BBC Sports Personality Of The Year – Awards Betting

Wiggo's wonder year set to be acknowledged in SPOTY vote

Novelty Betting & Other Events Betting

It was always going to be the case that the short-list for BBC Sports Personality of the Year was going to be dominated by Olympians. London 2012 has left a lasting impression on the British psyche and the 12-strong final list of nominations features 11 who took at least one gold in either the Olympics or Paralympics.

For a change in British sport which, let’s face it has it’s ups and downs, the list could well have been much longer. In a normal year, Ryder Cup hero Ian Poulter would have been up there while Greg Rutherford, Victoria Pendleton and Alistair Brownlee have also missed out. While not doubting that Nicola Adams, the first-ever woman boxer to win an Olympic gold medal, record-breaking yachtsman Ben Ainslie and cyclist Sarah Storey deserve recognition, it’s improbable that they’ll be able to pool enough votes to get on the podium. Paralympians Ellie Simmonds and David Weir‘s night at the ExCel Arena may also end in disappointment and, though Sir Chris Hoy is better known than most Olympians, he is another likely to miss out. They surely won’t give the award to a golfer, despite Rory McIlroy enjoying another terrific 12 months, which has reduced our short-list down to four. Unfortunately, the quartet also happen to be the four at the head of the betting.

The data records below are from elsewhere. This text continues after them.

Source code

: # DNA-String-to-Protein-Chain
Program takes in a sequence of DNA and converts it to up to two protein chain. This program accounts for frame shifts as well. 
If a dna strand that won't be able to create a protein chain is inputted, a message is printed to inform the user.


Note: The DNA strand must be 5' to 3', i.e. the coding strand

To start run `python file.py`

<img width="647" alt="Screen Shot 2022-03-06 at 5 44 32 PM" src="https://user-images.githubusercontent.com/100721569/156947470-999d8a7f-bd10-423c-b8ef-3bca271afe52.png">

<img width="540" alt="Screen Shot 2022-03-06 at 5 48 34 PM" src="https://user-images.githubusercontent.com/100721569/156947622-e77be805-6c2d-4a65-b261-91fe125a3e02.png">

It’s going to take something extraordinary to win the SPOTY (as most acronym-obsessed hacks insist on calling it) this year – does Jessica Ennis‘ (12/1 with Betfred) clear-cut victory in the Olympic heptathlon count as such? The London 2012 poster girl did what everyone hoped she should but were there not equally outstanding achievements in other arenas? Mo Farah (5/1 with bet365, Boylesports, Paddy Power and Ladbrokes) for example, somehow found the energy to win both the 10,000m and 5,000m just days apart. Others changed history and also won gold in London. Andy Murray‘s tears after losing the Wimbledon final were forgotten as he went on to have his revenge in the Olympics, where he also beat Novak Djorkovic. The Scot (11/1 with bet365) repeated the trick in New York where he finally landed that first Grand Slam in the US Open. It appears Murray does, after all, have a personality and he’ll attract plenty of the public vote but the bookmakers probably have it right in making Bradley Wiggins the general 2/5 favourite.

A Briton had won a tennis Grand Slam before, albeit more than 70 years ago, but the country had never produced a Tour De France winner until Wiggo crossed the finishing line on the Champs Elysee this year. Of course, technically speaking, Wiggins is in fact Belgian (he was born in Ghent and has an Australian father and an English mother) and lived for several years in France. But Lancashire now claim him as one of their own and the fact that he went onto to win the individual time-trial in the Olympics should be enough to secure him the BBC Sports Personality Of The Year Award.